WHAT TO PRODUCE.
Return copies of the lines below that mention "control".

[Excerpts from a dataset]

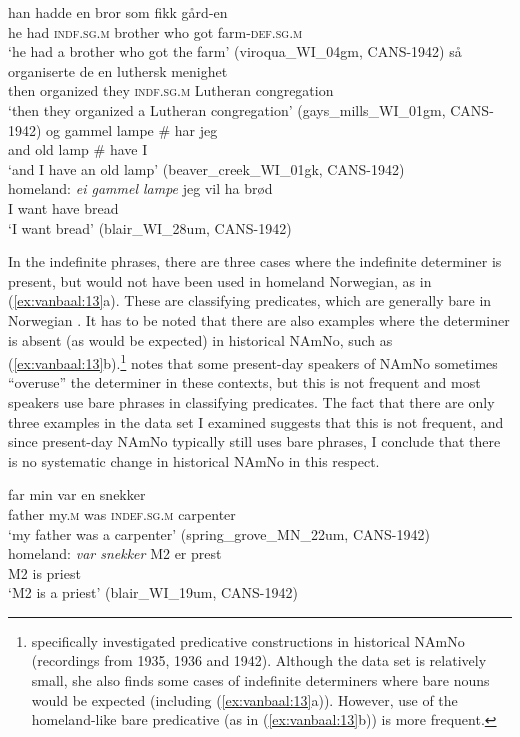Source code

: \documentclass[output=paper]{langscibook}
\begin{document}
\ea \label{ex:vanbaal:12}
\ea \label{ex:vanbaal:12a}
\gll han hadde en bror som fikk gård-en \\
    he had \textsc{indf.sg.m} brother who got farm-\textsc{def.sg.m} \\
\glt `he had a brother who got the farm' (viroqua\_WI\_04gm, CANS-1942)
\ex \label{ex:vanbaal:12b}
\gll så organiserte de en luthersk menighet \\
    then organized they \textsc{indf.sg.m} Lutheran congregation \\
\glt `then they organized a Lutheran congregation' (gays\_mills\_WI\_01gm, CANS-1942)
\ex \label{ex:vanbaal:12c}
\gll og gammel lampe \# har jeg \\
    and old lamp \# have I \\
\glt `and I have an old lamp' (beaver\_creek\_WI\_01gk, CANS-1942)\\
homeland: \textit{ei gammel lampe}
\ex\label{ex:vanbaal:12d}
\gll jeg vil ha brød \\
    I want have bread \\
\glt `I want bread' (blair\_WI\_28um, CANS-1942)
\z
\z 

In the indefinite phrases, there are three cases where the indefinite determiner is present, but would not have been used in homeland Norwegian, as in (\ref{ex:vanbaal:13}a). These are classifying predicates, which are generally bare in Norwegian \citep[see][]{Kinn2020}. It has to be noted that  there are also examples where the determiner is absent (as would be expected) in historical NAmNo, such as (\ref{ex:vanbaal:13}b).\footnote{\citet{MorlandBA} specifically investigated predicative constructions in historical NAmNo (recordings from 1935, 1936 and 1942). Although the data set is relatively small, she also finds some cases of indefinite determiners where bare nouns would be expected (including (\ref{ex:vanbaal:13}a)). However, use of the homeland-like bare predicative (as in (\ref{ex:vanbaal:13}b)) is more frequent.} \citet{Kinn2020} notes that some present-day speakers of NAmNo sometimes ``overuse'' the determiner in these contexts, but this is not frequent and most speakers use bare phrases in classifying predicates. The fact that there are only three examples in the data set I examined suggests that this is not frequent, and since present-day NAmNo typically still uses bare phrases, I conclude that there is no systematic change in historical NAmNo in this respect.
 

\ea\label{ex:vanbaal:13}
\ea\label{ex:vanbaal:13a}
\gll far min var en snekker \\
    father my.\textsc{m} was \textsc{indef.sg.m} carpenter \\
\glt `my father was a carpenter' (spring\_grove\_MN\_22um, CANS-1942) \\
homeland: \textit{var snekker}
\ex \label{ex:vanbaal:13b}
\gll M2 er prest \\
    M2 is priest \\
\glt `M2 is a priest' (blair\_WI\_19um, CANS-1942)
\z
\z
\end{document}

==

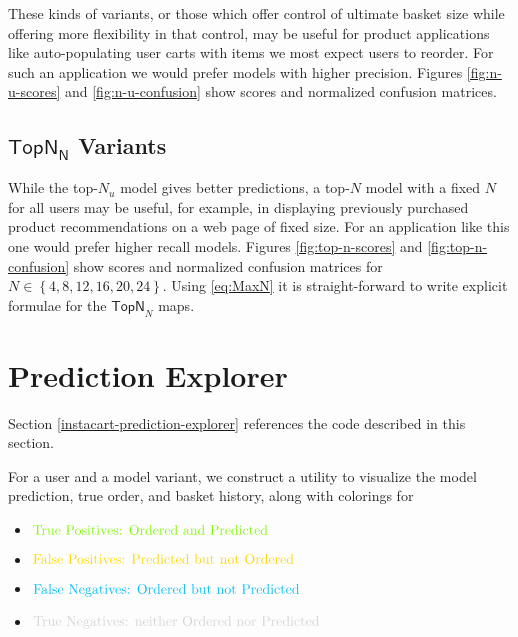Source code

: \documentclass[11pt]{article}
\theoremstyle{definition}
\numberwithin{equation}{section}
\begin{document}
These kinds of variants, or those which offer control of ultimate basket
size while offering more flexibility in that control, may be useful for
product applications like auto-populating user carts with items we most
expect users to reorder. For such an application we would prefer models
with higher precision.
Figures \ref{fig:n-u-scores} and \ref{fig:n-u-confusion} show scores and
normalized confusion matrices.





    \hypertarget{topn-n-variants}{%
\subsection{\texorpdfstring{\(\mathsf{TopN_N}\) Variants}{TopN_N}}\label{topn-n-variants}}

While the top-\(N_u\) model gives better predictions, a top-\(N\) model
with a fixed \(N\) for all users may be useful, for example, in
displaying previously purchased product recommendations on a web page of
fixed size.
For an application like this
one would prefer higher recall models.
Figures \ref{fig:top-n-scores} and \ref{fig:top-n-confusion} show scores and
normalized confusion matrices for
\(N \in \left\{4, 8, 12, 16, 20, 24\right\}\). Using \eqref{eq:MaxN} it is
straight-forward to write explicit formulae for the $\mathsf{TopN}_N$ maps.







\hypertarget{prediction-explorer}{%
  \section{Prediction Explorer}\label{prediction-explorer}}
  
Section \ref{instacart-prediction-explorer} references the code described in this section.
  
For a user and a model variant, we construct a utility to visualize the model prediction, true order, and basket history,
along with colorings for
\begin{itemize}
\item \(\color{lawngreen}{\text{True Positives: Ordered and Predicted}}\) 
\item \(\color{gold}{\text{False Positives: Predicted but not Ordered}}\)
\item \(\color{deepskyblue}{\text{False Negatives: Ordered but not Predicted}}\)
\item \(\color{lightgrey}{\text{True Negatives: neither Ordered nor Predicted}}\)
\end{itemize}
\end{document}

* * *

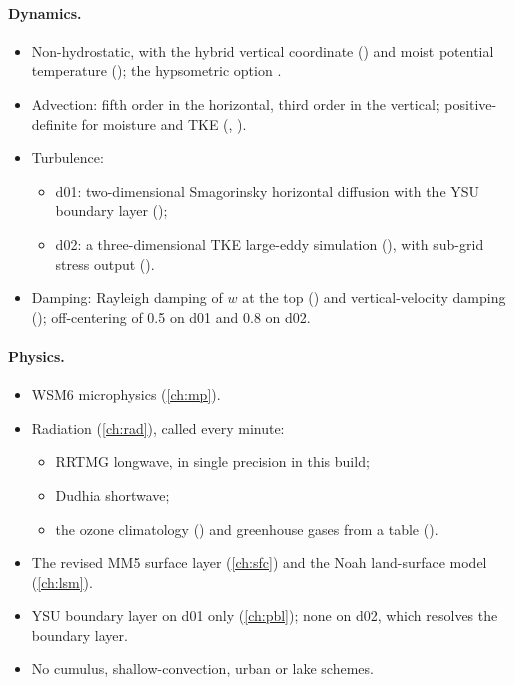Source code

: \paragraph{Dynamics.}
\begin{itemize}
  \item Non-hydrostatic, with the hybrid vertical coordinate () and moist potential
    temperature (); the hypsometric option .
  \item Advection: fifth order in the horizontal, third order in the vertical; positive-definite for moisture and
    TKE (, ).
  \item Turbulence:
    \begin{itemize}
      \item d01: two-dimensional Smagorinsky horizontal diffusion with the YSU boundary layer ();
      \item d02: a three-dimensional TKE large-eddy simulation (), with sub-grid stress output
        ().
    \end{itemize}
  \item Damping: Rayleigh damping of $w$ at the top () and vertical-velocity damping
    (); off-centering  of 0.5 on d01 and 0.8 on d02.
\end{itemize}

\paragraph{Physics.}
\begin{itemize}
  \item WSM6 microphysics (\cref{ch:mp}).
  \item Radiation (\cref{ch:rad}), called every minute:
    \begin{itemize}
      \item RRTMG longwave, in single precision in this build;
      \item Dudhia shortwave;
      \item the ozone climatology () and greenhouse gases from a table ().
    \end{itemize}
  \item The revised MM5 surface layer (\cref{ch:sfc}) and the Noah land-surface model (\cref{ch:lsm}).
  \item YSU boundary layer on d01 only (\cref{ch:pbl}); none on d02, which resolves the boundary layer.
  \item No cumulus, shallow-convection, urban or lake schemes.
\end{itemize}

RESULT.
These kinds of variants, or those which offer control of ultimate basket
size while offering more flexibility in that control, may be useful for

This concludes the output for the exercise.